- **Problem**: Nothing but the entries, copied exactly, should appear in the response.

- **Record extracts**:
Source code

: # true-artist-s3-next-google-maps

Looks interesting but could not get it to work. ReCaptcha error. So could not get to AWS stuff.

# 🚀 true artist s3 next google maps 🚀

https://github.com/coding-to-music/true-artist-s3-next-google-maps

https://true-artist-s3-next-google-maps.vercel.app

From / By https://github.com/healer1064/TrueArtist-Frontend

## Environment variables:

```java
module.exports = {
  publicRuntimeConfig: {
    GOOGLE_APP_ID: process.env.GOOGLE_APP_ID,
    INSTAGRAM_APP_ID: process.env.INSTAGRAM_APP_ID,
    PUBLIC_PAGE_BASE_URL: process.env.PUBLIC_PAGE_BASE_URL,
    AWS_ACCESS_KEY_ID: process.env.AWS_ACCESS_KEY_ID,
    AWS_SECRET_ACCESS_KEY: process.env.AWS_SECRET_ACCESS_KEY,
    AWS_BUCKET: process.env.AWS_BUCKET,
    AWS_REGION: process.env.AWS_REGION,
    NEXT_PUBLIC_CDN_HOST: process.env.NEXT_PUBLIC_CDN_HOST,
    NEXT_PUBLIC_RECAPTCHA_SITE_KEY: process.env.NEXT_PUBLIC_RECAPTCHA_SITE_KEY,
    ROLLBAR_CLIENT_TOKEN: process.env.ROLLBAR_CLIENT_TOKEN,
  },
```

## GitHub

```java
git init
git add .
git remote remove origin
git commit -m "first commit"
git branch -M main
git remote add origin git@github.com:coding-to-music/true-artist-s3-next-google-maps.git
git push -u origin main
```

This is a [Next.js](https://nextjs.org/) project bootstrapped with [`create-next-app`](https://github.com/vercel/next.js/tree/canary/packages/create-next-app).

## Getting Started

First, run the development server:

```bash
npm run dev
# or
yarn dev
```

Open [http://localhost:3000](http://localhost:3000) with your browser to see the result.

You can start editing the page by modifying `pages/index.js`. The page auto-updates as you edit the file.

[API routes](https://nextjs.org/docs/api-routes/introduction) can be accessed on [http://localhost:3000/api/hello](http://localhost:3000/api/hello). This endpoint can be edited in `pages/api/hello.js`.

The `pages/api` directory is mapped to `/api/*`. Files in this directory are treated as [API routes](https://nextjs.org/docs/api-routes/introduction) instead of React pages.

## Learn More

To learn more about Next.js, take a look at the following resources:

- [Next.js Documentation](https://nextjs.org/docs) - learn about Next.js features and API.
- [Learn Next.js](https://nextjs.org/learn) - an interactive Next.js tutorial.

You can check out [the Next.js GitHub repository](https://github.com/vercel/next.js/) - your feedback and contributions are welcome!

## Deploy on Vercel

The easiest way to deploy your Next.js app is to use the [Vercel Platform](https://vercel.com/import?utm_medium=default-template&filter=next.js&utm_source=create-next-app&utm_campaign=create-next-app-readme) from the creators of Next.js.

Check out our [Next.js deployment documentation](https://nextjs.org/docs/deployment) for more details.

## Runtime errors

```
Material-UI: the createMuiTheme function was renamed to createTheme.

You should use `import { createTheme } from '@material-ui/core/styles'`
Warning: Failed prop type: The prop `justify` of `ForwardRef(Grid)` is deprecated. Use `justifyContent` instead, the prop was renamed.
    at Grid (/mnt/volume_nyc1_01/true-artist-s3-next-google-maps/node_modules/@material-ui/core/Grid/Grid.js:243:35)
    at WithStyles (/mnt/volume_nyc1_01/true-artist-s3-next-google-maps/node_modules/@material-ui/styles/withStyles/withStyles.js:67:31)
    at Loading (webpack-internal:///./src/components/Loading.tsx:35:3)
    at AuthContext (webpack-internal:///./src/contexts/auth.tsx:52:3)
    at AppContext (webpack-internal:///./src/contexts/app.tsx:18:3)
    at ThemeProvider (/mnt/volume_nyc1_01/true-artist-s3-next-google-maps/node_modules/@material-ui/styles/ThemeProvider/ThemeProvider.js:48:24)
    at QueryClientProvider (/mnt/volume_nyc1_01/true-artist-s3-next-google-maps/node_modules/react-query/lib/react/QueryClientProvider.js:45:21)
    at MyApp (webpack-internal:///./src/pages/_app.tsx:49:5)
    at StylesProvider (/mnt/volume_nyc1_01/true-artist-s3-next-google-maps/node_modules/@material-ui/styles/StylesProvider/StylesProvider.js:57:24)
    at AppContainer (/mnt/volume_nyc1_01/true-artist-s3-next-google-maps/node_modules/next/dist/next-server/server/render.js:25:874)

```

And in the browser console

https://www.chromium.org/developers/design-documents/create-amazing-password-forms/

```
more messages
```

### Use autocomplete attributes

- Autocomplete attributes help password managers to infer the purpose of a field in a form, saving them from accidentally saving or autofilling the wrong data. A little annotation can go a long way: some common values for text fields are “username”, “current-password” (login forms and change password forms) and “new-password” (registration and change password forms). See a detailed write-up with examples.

- **Output**:
Source code

: # true-artist-s3-next-google-maps

Looks interesting but could not get it to work. ReCaptcha error. So could not get to AWS stuff.

# 🚀 true artist s3 next google maps 🚀

https://github.com/coding-to-music/true-artist-s3-next-google-maps

https://true-artist-s3-next-google-maps.vercel.app

From / By https://github.com/healer1064/TrueArtist-Frontend

## Environment variables:

```java
module.exports = {
  publicRuntimeConfig: {
    GOOGLE_APP_ID: process.env.GOOGLE_APP_ID,
    INSTAGRAM_APP_ID: process.env.INSTAGRAM_APP_ID,
    PUBLIC_PAGE_BASE_URL: process.env.PUBLIC_PAGE_BASE_URL,
    AWS_ACCESS_KEY_ID: process.env.AWS_ACCESS_KEY_ID,
    AWS_SECRET_ACCESS_KEY: process.env.AWS_SECRET_ACCESS_KEY,
    AWS_BUCKET: process.env.AWS_BUCKET,
    AWS_REGION: process.env.AWS_REGION,
    NEXT_PUBLIC_CDN_HOST: process.env.NEXT_PUBLIC_CDN_HOST,
    NEXT_PUBLIC_RECAPTCHA_SITE_KEY: process.env.NEXT_PUBLIC_RECAPTCHA_SITE_KEY,
    ROLLBAR_CLIENT_TOKEN: process.env.ROLLBAR_CLIENT_TOKEN,
  },
```

## GitHub

```java
git init
git add .
git remote remove origin
git commit -m "first commit"
git branch -M main
git remote add origin git@github.com:coding-to-music/true-artist-s3-next-google-maps.git
git push -u origin main
```

This is a [Next.js](https://nextjs.org/) project bootstrapped with [`create-next-app`](https://github.com/vercel/next.js/tree/canary/packages/create-next-app).

## Getting Started

First, run the development server:

```bash
npm run dev
# or
yarn dev
```

Open [http://localhost:3000](http://localhost:3000) with your browser to see the result.

You can start editing the page by modifying `pages/index.js`. The page auto-updates as you edit the file.

[API routes](https://nextjs.org/docs/api-routes/introduction) can be accessed on [http://localhost:3000/api/hello](http://localhost:3000/api/hello). This endpoint can be edited in `pages/api/hello.js`.

The `pages/api` directory is mapped to `/api/*`. Files in this directory are treated as [API routes](https://nextjs.org/docs/api-routes/introduction) instead of React pages.

## Learn More

To learn more about Next.js, take a look at the following resources:

- [Next.js Documentation](https://nextjs.org/docs) - learn about Next.js features and API.
- [Learn Next.js](https://nextjs.org/learn) - an interactive Next.js tutorial.

You can check out [the Next.js GitHub repository](https://github.com/vercel/next.js/) - your feedback and contributions are welcome!

## Deploy on Vercel

The easiest way to deploy your Next.js app is to use the [Vercel Platform](https://vercel.com/import?utm_medium=default-template&filter=next.js&utm_source=create-next-app&utm_campaign=create-next-app-readme) from the creators of Next.js.

Check out our [Next.js deployment documentation](https://nextjs.org/docs/deployment) for more details.

## Runtime errors

```
Material-UI: the createMuiTheme function was renamed to createTheme.

You should use `import { createTheme } from '@material-ui/core/styles'`
Warning: Failed prop type: The prop `justify` of `ForwardRef(Grid)` is deprecated. Use `justifyContent` instead, the prop was renamed.
    at Grid (/mnt/volume_nyc1_01/true-artist-s3-next-google-maps/node_modules/@material-ui/core/Grid/Grid.js:243:35)
    at WithStyles (/mnt/volume_nyc1_01/true-artist-s3-next-google-maps/node_modules/@material-ui/styles/withStyles/withStyles.js:67:31)
    at Loading (webpack-internal:///./src/components/Loading.tsx:35:3)
    at AuthContext (webpack-internal:///./src/contexts/auth.tsx:52:3)
    at AppContext (webpack-internal:///./src/contexts/app.tsx:18:3)
    at ThemeProvider (/mnt/volume_nyc1_01/true-artist-s3-next-google-maps/node_modules/@material-ui/styles/ThemeProvider/ThemeProvider.js:48:24)
    at QueryClientProvider (/mnt/volume_nyc1_01/true-artist-s3-next-google-maps/node_modules/react-query/lib/react/QueryClientProvider.js:45:21)
    at MyApp (webpack-internal:///./src/pages/_app.tsx:49:5)
    at StylesProvider (/mnt/volume_nyc1_01/true-artist-s3-next-google-maps/node_modules/@material-ui/styles/StylesProvider/StylesProvider.js:57:24)
    at AppContainer (/mnt/volume_nyc1_01/true-artist-s3-next-google-maps/node_modules/next/dist/next-server/server/render.js:25:874)

```

And in the browser console

https://www.chromium.org/developers/design-documents/create-amazing-password-forms/

```
more messages
```

### Use autocomplete attributes

- Autocomplete attributes help password managers to infer the purpose of a field in a form, saving them from accidentally saving or autofilling the wrong data. A little annotation can go a long way: some common values for text fields are “username”, “current-password” (login forms and change password forms) and “new-password” (registration and change password forms). See a detailed write-up with examples.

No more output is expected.